*** Block opens ***

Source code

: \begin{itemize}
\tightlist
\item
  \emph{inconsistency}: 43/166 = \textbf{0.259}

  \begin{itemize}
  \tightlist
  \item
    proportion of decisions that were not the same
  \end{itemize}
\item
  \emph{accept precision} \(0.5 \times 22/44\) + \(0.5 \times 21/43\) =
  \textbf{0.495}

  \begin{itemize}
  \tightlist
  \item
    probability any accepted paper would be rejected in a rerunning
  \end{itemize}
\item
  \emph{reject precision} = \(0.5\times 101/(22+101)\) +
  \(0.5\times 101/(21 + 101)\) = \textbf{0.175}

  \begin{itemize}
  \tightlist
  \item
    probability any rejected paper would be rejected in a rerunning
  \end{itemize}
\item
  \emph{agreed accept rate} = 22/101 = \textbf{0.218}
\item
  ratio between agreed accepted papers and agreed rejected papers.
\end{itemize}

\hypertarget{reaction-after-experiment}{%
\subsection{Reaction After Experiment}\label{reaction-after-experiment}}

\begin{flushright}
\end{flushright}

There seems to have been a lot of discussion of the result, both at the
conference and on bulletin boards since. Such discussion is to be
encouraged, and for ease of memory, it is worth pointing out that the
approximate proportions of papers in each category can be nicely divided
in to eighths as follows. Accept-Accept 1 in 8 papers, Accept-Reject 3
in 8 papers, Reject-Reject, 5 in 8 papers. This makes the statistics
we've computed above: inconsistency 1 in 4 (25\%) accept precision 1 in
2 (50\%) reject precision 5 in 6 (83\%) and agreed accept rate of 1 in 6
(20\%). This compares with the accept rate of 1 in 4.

*** Block closes ***
*** Block opens ***

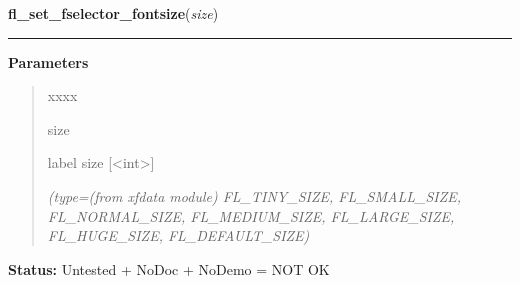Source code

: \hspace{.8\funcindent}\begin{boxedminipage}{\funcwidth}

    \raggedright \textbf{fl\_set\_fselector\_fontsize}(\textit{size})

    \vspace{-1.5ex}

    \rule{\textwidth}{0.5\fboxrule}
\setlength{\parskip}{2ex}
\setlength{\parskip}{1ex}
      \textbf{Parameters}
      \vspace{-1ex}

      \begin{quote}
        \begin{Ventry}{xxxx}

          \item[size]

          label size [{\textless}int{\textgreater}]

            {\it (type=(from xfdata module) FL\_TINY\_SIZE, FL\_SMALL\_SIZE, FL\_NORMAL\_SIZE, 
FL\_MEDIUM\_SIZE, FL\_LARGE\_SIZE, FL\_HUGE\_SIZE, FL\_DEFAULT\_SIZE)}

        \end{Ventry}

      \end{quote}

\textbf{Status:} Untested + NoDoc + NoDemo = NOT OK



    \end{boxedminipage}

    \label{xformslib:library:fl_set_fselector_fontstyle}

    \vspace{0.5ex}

*** Block closes ***

A bare number is required: the count of lines above with the string "rerunning".

→ **Your solution**: 2